Van Dyke Lewis
HUMEC
Cornell University
Abstract
In asking the question, is black culture ready for fashion photography, the malfunction of the post –soul fashion image and its border distinction inadvertently demonstrates the fragility and precarious nature of the black image whilst highlighting its suitability for the creation of fashion.
As discourse, fashion lies in-between the cross hairs of neo-Marxian “distinction” theory and a quest to define oneself as both a charismatic aesthete and a survivor of crisis.

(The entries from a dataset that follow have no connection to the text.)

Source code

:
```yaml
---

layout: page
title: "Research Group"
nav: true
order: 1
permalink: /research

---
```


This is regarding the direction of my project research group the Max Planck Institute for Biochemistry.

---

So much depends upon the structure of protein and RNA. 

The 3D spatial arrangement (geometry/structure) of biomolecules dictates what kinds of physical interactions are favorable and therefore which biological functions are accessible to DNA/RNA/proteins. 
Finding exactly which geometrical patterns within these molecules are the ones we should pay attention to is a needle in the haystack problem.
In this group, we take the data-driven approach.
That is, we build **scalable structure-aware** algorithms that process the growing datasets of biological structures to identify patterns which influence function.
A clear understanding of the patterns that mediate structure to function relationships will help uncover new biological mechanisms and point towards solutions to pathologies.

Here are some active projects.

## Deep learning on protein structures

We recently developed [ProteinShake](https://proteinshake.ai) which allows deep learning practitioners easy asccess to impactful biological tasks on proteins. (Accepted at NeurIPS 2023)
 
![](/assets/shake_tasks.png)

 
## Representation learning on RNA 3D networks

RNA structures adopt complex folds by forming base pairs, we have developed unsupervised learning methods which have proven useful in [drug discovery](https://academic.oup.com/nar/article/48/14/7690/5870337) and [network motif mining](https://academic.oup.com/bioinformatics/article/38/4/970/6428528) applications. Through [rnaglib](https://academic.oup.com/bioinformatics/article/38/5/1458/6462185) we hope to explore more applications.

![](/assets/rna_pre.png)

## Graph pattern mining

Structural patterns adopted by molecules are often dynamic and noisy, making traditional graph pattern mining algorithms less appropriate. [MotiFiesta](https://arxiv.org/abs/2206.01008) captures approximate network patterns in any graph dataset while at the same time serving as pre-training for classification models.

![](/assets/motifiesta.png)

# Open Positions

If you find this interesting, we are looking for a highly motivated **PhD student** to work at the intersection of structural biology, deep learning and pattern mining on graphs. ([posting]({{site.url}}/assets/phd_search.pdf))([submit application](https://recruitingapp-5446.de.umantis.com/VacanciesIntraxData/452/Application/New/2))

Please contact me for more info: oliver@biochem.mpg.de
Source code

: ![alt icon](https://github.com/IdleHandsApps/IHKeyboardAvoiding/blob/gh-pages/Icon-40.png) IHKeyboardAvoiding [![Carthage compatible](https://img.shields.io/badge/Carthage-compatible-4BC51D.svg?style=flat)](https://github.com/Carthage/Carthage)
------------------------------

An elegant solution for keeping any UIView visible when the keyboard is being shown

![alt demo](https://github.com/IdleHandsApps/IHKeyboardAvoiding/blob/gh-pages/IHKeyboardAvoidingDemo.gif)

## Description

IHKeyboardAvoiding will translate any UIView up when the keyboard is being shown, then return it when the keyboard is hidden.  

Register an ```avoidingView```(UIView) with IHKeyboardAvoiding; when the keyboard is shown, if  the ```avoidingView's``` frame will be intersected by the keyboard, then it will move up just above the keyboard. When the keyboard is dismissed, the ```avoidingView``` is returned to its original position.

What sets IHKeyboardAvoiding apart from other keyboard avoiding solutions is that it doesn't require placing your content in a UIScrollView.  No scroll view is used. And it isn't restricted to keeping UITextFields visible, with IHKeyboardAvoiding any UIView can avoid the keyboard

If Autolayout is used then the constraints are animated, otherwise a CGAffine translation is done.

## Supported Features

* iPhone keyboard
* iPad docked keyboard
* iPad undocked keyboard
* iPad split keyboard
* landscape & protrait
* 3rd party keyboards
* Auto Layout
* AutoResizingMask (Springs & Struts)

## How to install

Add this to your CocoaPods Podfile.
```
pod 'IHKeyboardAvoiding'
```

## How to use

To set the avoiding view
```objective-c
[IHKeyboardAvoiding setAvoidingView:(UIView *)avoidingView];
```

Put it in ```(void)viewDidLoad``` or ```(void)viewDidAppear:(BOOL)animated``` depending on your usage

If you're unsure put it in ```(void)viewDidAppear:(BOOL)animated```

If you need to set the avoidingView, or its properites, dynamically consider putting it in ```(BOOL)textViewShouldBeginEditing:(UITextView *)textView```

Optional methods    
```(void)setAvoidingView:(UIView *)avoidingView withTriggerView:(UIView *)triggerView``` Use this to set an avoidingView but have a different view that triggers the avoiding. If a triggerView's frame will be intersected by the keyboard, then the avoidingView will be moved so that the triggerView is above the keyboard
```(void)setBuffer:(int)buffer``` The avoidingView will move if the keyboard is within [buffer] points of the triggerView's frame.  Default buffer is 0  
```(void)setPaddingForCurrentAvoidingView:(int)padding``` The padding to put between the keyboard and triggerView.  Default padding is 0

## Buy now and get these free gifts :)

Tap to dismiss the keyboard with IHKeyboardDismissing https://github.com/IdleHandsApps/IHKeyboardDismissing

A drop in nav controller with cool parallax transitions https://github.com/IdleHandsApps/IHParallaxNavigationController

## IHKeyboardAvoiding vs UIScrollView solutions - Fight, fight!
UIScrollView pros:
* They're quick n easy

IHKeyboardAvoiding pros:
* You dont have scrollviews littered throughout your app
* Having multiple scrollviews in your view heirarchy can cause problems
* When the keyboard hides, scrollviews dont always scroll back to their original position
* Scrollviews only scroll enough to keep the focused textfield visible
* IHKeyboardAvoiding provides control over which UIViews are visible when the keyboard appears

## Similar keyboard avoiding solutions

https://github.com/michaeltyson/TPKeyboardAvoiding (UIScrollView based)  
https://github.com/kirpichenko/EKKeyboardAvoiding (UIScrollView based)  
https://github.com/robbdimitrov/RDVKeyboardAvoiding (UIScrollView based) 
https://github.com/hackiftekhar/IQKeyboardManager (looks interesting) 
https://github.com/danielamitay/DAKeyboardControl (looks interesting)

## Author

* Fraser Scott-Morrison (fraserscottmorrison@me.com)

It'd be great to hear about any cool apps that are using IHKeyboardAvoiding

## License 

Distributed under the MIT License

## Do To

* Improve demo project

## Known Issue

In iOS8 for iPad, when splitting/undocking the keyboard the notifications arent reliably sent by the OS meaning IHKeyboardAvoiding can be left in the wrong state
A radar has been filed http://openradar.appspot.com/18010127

The complex dialectic between fashion expression and the visual articulation and determination of self leads this investigation. Using examples from fashion magazines, information is made accessible through the graphic devices of type, text, words, layout, and photographs. However the fashion photograph is found to depict subjects as ideals, evacuated from the complexity of real life, nevertheless f ashion photographs are upheld as the preeminent component of postmodern fashion communication. The discussion looks at the usefulness of the fashion photograph and the way it links personal departures between the idea of fashion and the actuality of fashion. The photograph is found to occupy two spaces; as commodity and as a commodifier of objects, environments, and people. Ultimately, the fashion photograph portrays black subjects as a plasticization of a dignified black image. I argue that fashion photography is somewhat treacherous because they presents easy misreadings of the cultural work that Diaspora blacks have nurtured since their “liberation.”